Prompt — Where a line of the data below has the string "commit", copy that line.

Data to process —

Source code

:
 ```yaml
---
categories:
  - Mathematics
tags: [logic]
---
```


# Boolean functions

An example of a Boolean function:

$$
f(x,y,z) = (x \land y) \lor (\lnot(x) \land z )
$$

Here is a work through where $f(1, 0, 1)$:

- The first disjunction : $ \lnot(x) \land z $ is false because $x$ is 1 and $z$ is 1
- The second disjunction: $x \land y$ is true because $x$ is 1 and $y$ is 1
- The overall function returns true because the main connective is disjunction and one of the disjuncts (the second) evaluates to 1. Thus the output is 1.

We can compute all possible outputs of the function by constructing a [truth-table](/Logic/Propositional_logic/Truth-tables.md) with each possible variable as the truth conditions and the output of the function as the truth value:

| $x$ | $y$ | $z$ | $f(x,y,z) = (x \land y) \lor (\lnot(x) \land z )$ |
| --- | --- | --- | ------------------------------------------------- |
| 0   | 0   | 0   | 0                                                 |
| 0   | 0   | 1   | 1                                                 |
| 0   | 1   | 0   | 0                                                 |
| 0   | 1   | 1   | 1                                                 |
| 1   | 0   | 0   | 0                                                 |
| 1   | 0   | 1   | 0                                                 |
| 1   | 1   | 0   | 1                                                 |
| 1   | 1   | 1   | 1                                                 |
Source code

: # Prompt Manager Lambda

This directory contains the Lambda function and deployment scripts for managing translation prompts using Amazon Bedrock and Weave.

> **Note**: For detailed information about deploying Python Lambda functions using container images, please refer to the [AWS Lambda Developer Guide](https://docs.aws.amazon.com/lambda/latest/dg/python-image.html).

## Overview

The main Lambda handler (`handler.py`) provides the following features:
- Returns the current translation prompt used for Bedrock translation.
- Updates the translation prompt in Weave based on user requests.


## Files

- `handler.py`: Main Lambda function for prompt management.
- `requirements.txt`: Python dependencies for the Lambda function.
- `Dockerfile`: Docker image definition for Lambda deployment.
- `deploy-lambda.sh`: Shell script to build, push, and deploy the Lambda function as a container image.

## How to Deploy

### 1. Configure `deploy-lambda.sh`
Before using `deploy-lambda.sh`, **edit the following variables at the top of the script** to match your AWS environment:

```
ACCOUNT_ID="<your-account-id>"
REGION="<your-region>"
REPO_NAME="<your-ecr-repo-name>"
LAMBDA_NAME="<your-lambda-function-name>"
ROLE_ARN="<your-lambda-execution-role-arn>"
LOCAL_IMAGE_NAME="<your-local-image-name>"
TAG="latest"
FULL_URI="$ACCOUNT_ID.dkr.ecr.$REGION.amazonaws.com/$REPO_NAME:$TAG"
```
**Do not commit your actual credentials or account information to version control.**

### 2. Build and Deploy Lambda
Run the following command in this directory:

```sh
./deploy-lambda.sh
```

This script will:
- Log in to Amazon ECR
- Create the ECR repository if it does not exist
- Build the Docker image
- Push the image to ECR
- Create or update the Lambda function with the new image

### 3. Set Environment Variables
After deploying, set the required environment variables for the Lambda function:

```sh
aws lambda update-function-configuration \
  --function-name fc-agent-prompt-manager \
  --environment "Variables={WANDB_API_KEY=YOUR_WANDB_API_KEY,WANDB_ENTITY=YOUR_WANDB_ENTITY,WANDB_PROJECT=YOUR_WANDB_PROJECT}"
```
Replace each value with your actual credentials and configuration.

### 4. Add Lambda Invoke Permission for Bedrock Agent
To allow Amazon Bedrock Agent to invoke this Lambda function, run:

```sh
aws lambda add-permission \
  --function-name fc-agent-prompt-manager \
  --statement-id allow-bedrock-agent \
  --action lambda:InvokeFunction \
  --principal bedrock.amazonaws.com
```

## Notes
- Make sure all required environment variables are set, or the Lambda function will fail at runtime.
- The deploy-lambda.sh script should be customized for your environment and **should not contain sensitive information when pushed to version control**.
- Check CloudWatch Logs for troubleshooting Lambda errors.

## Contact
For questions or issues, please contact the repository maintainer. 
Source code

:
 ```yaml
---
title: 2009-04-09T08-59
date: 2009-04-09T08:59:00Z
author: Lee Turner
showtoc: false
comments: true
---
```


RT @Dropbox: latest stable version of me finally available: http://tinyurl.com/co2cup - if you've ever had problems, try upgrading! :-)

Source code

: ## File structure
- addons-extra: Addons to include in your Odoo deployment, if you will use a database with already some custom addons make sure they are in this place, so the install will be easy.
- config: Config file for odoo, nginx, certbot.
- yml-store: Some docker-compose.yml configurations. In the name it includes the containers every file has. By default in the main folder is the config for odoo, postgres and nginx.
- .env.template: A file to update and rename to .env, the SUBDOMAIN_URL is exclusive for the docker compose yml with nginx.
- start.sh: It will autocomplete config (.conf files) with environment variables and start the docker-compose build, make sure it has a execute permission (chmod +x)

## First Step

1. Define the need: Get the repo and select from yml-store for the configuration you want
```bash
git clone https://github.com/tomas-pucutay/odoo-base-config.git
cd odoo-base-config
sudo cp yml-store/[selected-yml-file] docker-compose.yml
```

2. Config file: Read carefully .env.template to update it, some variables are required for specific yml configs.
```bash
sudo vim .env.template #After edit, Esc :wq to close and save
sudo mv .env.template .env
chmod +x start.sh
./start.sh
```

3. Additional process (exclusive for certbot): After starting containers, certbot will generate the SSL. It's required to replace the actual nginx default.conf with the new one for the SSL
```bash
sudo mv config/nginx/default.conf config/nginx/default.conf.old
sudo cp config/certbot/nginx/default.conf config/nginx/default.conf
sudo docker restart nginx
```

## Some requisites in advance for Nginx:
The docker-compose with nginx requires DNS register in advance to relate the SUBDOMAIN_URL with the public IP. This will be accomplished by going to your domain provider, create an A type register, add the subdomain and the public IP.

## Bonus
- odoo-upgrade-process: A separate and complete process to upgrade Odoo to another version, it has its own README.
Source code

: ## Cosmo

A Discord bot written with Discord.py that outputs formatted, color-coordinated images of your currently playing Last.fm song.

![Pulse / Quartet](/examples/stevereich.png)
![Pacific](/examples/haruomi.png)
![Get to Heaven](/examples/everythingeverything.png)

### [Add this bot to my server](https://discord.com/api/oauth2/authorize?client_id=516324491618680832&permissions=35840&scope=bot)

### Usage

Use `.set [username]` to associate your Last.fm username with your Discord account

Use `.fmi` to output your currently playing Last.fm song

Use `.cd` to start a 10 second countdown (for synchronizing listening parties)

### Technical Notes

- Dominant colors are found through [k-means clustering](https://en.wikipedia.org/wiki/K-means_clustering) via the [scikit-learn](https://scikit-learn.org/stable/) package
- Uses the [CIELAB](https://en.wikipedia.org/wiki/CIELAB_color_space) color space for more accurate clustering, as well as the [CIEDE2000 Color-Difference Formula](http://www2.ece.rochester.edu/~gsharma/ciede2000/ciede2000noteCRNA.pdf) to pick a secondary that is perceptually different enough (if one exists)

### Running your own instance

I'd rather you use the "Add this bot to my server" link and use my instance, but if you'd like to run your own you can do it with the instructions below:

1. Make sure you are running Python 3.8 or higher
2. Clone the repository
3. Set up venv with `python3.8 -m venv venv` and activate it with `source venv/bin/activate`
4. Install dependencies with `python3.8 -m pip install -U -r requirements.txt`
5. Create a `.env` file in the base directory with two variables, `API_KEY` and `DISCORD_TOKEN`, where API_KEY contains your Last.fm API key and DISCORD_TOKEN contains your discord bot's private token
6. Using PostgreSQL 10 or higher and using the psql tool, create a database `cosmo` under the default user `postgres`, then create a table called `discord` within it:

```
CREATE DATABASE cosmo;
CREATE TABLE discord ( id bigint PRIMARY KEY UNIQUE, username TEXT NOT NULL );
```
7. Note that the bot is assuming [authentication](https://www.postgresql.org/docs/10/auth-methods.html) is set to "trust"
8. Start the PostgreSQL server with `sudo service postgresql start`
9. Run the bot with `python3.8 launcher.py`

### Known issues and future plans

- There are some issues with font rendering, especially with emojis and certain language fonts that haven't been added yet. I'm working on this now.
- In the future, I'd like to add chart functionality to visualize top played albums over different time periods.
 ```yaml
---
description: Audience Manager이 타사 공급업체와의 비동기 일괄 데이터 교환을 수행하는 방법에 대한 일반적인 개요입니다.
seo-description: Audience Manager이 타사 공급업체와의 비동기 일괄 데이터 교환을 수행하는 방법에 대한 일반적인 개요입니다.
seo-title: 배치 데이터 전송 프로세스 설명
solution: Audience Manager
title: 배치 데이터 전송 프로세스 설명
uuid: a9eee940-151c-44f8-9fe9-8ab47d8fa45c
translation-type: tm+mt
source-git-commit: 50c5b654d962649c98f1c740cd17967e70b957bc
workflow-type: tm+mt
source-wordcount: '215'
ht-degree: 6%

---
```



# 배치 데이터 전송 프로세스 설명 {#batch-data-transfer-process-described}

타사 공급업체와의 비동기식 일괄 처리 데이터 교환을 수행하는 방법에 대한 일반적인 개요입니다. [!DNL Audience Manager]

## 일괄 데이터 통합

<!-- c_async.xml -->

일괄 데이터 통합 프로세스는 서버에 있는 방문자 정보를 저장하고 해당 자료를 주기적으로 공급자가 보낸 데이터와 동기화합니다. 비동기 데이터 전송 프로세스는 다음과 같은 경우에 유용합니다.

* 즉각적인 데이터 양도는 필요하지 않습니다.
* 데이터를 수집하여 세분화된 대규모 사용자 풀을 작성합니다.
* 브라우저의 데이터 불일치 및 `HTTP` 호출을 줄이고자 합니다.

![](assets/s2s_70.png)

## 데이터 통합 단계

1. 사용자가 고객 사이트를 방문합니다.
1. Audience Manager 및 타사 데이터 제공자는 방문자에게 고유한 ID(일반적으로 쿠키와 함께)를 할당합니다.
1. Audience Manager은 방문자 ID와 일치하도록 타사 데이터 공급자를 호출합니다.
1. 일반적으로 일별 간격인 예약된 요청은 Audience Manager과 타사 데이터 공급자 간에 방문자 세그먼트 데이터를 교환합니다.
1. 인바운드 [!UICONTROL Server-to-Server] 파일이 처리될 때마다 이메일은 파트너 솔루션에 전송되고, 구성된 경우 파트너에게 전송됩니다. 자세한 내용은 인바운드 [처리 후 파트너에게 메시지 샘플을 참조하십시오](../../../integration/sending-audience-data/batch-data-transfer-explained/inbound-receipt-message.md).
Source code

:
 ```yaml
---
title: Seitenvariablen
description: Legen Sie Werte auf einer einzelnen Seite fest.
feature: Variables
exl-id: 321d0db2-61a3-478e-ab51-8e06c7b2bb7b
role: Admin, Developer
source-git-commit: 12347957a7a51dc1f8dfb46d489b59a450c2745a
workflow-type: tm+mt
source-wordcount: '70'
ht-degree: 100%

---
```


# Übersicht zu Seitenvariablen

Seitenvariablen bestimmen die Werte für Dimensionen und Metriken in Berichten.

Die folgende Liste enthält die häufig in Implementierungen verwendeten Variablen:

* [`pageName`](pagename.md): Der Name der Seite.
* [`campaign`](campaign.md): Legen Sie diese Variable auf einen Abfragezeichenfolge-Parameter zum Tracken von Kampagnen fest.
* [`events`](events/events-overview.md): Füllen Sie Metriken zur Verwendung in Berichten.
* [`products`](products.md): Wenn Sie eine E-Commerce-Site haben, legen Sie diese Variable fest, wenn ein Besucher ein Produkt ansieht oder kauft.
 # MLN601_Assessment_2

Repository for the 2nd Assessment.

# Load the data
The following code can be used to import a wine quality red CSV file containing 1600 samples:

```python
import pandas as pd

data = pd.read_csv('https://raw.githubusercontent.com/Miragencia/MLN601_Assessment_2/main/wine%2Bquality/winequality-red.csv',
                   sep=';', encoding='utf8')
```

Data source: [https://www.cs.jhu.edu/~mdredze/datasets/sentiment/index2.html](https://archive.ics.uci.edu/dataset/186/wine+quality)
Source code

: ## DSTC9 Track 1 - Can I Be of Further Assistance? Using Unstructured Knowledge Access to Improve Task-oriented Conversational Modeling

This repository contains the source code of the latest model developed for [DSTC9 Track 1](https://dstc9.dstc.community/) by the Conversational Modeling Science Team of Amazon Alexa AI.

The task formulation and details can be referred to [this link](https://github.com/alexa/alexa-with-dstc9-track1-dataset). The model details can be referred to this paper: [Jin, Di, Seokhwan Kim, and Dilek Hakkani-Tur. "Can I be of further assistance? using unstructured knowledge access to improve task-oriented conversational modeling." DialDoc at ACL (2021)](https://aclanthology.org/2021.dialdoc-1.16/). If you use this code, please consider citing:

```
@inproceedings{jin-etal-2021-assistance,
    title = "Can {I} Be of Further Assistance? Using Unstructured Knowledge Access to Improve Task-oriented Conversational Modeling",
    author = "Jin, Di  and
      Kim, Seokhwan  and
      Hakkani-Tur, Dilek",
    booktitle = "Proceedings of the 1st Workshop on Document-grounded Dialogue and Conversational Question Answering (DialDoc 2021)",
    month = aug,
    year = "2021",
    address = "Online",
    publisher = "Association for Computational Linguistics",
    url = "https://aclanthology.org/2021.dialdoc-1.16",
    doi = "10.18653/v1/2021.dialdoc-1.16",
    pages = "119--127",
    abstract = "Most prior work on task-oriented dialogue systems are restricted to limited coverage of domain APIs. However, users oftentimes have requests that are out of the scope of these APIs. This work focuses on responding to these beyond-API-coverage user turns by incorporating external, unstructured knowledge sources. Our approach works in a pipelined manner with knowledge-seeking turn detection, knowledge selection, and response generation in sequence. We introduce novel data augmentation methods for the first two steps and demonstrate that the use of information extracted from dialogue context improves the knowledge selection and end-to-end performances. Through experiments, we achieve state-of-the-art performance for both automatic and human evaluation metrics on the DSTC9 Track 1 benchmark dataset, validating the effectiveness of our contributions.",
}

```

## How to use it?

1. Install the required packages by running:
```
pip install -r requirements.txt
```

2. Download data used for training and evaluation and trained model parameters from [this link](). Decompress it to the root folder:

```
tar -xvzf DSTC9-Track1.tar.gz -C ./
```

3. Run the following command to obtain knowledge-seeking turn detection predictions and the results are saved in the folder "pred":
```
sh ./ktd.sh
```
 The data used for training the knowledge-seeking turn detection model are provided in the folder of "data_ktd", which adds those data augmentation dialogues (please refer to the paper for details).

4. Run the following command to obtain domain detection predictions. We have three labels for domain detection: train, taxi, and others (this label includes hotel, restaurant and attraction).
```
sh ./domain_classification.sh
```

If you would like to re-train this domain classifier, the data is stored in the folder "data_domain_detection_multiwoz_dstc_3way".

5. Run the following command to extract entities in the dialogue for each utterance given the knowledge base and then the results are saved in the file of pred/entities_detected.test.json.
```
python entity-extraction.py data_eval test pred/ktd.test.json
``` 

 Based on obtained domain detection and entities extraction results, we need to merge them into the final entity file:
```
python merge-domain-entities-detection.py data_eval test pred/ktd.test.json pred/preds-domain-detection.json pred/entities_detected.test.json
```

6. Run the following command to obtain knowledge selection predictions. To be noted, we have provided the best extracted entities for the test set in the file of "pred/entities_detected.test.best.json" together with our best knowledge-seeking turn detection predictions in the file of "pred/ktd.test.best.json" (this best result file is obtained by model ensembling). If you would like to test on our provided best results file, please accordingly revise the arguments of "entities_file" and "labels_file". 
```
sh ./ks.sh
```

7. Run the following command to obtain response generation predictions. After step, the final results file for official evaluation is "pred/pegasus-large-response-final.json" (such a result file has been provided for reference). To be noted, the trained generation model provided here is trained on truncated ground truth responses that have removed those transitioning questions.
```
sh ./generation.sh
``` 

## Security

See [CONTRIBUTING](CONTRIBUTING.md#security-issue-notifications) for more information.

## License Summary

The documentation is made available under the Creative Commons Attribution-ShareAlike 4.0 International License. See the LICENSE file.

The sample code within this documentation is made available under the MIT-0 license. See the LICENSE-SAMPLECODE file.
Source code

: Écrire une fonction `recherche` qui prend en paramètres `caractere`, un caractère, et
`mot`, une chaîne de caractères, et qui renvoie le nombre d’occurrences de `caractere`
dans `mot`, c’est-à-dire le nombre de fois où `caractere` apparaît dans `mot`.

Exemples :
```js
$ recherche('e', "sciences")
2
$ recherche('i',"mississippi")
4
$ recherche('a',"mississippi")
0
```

Response box —
**Do not commit your actual credentials or account information to version control.**
source-git-commit: 50c5b654d962649c98f1c740cd17967e70b957bc
source-git-commit: 12347957a7a51dc1f8dfb46d489b59a450c2745a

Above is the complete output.